# The problem:
Take every line from the data that has the word "Becomes" in it.

[Dataset entries]
══════════════════════════════

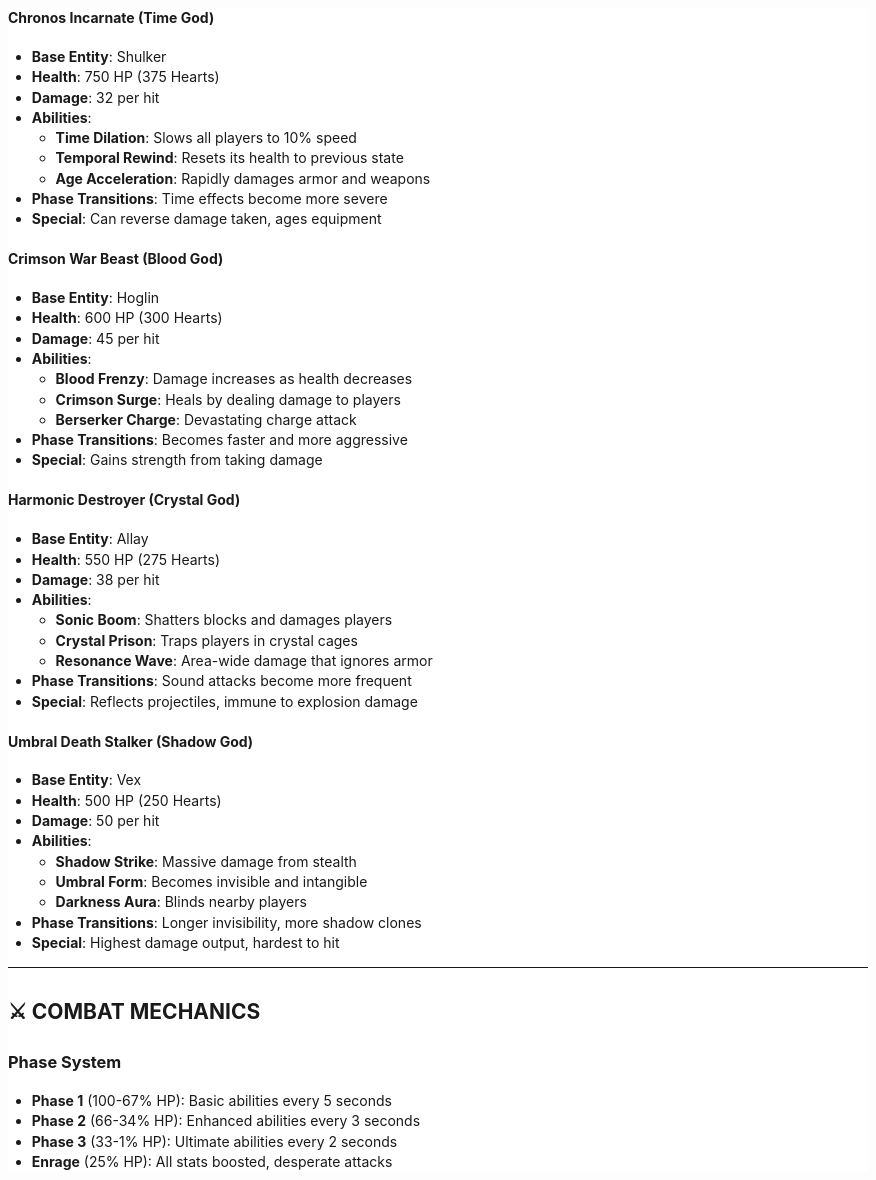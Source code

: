 #### **Chronos Incarnate** (Time God)
- **Base Entity**: Shulker
- **Health**: 750 HP (375 Hearts)
- **Damage**: 32 per hit
- **Abilities**:
  - **Time Dilation**: Slows all players to 10% speed
  - **Temporal Rewind**: Resets its health to previous state
  - **Age Acceleration**: Rapidly damages armor and weapons
- **Phase Transitions**: Time effects become more severe
- **Special**: Can reverse damage taken, ages equipment

#### **Crimson War Beast** (Blood God)
- **Base Entity**: Hoglin
- **Health**: 600 HP (300 Hearts)
- **Damage**: 45 per hit
- **Abilities**:
  - **Blood Frenzy**: Damage increases as health decreases
  - **Crimson Surge**: Heals by dealing damage to players
  - **Berserker Charge**: Devastating charge attack
- **Phase Transitions**: Becomes faster and more aggressive
- **Special**: Gains strength from taking damage

#### **Harmonic Destroyer** (Crystal God)
- **Base Entity**: Allay
- **Health**: 550 HP (275 Hearts)
- **Damage**: 38 per hit
- **Abilities**:
  - **Sonic Boom**: Shatters blocks and damages players
  - **Crystal Prison**: Traps players in crystal cages
  - **Resonance Wave**: Area-wide damage that ignores armor
- **Phase Transitions**: Sound attacks become more frequent
- **Special**: Reflects projectiles, immune to explosion damage

#### **Umbral Death Stalker** (Shadow God)
- **Base Entity**: Vex
- **Health**: 500 HP (250 Hearts)
- **Damage**: 50 per hit
- **Abilities**:
  - **Shadow Strike**: Massive damage from stealth
  - **Umbral Form**: Becomes invisible and intangible
  - **Darkness Aura**: Blinds nearby players
- **Phase Transitions**: Longer invisibility, more shadow clones
- **Special**: Highest damage output, hardest to hit

---

## ⚔️ COMBAT MECHANICS

### **Phase System**
- **Phase 1** (100-67% HP): Basic abilities every 5 seconds
- **Phase 2** (66-34% HP): Enhanced abilities every 3 seconds
- **Phase 3** (33-1% HP): Ultimate abilities every 2 seconds
- **Enrage** (25% HP): All stats boosted, desperate attacks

══════════════════════════════

# Written solution:
- **Phase Transitions**: Becomes faster and more aggressive
  - **Umbral Form**: Becomes invisible and intangible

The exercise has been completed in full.